Many computer science academics have written lately about problems with how our publication procedures have failed to scale as the field has grown (for example, see 2,3,4,8,9). While others have focused on trying to shift CS from conferences back to journals, it is worthwhile to understand exactly which problems we are trying to solve.
Acceptance Rates. The top conferences, where publication can make or break a career, may publish 10% of the submitted papers.a Submission rates have grown in the past decade with acceptance rates either flat or dropping, despite an increasing absolute number of papers accepted. What happens to the rejects? Realistically, there are three categories. First, there are the "bubble" papers. If, for whatever reason, the conference were to double its acceptance rate, these would be published, but they were rejected either because they were seen as too narrow or uninteresting, or they were considered to have significant flaws. Next are "second tier" papers that could well be publishable at area-specific workshops or less competitive conferences. Also in the "second tier" category would be "least publishable unit" (LPU) papers, where an author advances their own work by the smallest possible amount and the program committee wants more. Finally, there are "noncompetitive" papers, where the paper would have no chance at publication in any respectable venue.
Overloaded Reviewers. As submission rates have gone up, program committees must decide between huge workloads per reviewer, or adding PC members to the point where most members are completely disconnected from most papers' discussions. This appears to increase the degree of randomness in whether a paper gets in or is rejected.
Resubmission. What happens with all these rejections? Many are inevitably resubmitted. Major conferences try to coordinate their accept/reject announcement dates with subsequent conferences' submission dates, but these can still be quite tight. (For example, there was only one week, in early 2010, between IEEE Security & Privacy's notification date and the USENIX Security Symposium's submission date.) Consequently, similar content is reviewed again and again.

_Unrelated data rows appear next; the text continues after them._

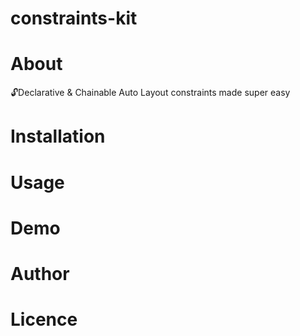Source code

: # constraints-kit

# About 
🔓Declarative &amp; Chainable Auto Layout constraints made super easy  

# Installation

# Usage

# Demo

# Author

# Licence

Journal Latencies. In many other fields, conferences only take short papers and the "real" work is submitted to journals. Journals offer the benefit of having the same set of reviewers through each phase of a paper's life cycle. The reviewers can insist on improvements and can then agree that the authors satisfied their requirements. In computer science, much work is never submitted to journals, and, at least in my experience, journals often receive a large volume of noncompetitive submissions, consuming reviewers' time. Furthermore, a latency of one year from submission to publication is entirely normal, and it can be far longer.
Short Incremental Work. Our current system of promotion and tenure strongly incentivizes authors to collect as many publications as possible, resulting in many different papers for any one given idea. Many current academics bemoan the good old days when you could have a group working on an involved, complex project, and have only one or a small number of groundbreaking papers. Given all these disparate concerns, can we evolve or redesign our way to a better structure for our academic processes?
A Clean-Slate Solution
Here, I describe the high-level design of a clean-slate solution, called CSPub (clean-slate publication, or perhaps, ambitiously, computer science publication). CSPub is, at its core, a mashup of conference submission and review management software with technical report archiving services like arXiv and with bibliographic management and tracking and search services like DBLP and Google Scholar.
Technical Reports on Steroids. Today, computer scientists have three different mechanisms for disseminating technical reports: their own personal or laboratory home pages on the Web, their departmental "official" technical report services, or centralized services like arXiv. Efficient publication and dissemination is the first and most fundamental service that we would have in CSPub. Ultimately, every paper published in our field can and should be available via this one mechanism, regardless of whether it is a "technical report," a "preprint," a "conference" paper, or a "journal" paper. Furthermore, when a paper is submitted to a conference or journal, the mechanism should be that the paper is submitted to CSPub, for all the world to see, and it should be flagged for the target conference or journal. CSPub could easily support a variety of submission mechanisms, including double-blind manuscripts for a conference linked to an optional public copy with the authors' full affiliation.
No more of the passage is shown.